— Графиня забрала вашу шкатулочку, верно? — спросил Чань.
Ксонк поморщился от какой-то внутренней боли (синее стекло бередило ткани, в которые было вморожено) и прокряхтел утвердительный ответ.
— И что же в ней было? — продолжил Чань. — Один из приборов графа?
Ксонк опять закряхтел от нового приступа боли, острее прежнего, и ударил носком ботинка о землю, подавляя громкий крик и дыша по-бычьи. Когда боль немного отпустила, лицо Ксонка стало еще более изнуренным, краснота вокруг глаз — более яркой, а его зубы обрели лазуритовый оттенок — то ли изменился цвет эмали, то ли на зубах появился налет. С каждым рваным выдохом на его губах появлялась синяя пена.
— Да, — прошептал наконец Ксонк. — Я должен вернуть ее… и я должен вернуть мою книгу… и я должен найти необходимую энергию… и необходимый сосуд… все верно… и все почти недостижимо. Я не глуп, Чань. Если я презираю гордую добродетель истинных глупцов, вроде… как там его?… вашего драгунского капитана… глупцов, которых я пристреливал бы каждый день перед завтраком… если я презираю такую добродетель, то потому, что… несмотря на мое положение и привилегии… я был изгоем. Я изучал пределы того, что может выдержать человечек… без всяких ограничений, прекрасно понимая, что такие искания могут поглотить мою душу… наподобие бразильской рыбки, которая объедает бычью тушу до костей… вы бывали в Бразилии?
Чань фыркнул.
— Жаль, — просипел Ксонк. — Это тяжкое испытание… разрушение человека, человеческой души в таком масштабе… Любой идиот знает мотивы своих врагов… и только единицы знают собственные мотивы. Но когда мужчины и женщины продаются и покупаются так открыто… ты сам обесцениваешься… но и мудреешь. В нашем цивилизованном обществе мы боремся за право стать собственностью самых порочных хозяев. Я сам из порочной семьи и знаю, о чем говорю.

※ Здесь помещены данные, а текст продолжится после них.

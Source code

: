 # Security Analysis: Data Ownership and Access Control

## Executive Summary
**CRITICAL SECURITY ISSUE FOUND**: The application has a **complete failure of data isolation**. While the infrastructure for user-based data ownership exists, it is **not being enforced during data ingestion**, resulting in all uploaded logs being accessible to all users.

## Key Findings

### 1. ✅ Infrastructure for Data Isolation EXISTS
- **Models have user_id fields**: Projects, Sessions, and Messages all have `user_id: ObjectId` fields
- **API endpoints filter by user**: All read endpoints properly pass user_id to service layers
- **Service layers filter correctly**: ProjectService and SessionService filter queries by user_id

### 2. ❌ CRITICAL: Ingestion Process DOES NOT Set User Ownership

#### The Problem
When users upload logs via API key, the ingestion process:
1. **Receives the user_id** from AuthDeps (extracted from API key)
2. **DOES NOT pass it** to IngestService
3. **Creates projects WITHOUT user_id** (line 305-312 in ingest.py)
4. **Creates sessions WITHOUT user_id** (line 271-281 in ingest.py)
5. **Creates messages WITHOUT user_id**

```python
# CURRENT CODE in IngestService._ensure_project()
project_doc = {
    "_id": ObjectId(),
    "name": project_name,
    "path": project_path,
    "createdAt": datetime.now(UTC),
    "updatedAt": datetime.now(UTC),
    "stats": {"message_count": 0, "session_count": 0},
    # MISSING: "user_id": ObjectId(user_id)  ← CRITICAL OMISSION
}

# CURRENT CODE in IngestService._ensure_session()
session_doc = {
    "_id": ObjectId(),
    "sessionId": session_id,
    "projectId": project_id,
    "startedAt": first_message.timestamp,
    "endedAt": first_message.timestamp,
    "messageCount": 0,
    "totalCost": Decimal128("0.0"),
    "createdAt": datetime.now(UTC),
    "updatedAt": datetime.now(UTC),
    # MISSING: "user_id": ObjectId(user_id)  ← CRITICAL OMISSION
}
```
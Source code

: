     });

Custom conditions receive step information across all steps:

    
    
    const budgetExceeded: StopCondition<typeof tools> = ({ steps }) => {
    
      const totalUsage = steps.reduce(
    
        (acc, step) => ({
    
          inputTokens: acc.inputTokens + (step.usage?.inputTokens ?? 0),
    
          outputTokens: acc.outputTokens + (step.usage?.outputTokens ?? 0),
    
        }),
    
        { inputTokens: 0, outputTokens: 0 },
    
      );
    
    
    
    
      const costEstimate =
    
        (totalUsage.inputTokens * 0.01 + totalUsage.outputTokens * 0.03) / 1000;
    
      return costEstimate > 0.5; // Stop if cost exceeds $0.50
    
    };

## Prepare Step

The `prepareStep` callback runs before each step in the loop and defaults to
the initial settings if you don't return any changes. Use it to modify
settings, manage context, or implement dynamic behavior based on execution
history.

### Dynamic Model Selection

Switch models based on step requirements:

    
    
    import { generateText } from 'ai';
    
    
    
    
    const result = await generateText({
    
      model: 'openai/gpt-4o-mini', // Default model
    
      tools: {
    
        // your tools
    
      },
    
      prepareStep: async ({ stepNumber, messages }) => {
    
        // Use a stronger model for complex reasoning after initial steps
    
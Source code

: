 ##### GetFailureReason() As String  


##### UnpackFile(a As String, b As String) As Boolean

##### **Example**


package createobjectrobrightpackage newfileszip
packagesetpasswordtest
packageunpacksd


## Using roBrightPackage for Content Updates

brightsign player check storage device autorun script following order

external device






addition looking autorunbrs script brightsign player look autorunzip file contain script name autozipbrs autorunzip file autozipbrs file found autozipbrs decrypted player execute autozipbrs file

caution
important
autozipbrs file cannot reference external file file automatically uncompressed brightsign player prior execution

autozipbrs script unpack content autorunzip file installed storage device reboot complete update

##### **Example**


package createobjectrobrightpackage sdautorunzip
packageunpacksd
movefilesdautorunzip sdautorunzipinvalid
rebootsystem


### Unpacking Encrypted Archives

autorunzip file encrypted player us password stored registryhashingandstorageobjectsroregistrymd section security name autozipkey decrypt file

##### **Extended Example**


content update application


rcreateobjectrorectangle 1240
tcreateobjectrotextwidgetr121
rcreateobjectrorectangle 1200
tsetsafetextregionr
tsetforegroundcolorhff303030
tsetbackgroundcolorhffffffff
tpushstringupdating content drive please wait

— Я думал, вы ведете речь о своей неотвратимой судьбе, — сухо заметил Чань.
— Конечно. — Ксонк хрипло рассмеялся. — Если поставили бы такую пьесу, народ валил бы валом! «„Гибель Франсиса Ксонка“; дополнительные представления»!
Ксонк покачал головой, закашлялся и почти сразу же снова впал в отчаяние. Богачи, по наблюдениям Чаня, никогда не отличались способностью к самоиронии.
— Но лучше бы мне погибнуть со всеми остальными и остаться на дне моря. Я лежал бы спокойно, вода с ужасающей безмятежностью заливала бы мое лицо… Но у меня другой характер… и потому, Кардинал, прежде чем мы заключим договор о выживании — а у нас, похоже, нет другого выхода, — я расскажу вам… маленькую историю.
Ксонк отер лицо. Когда он заговорил опять, голос его звучал спокойно.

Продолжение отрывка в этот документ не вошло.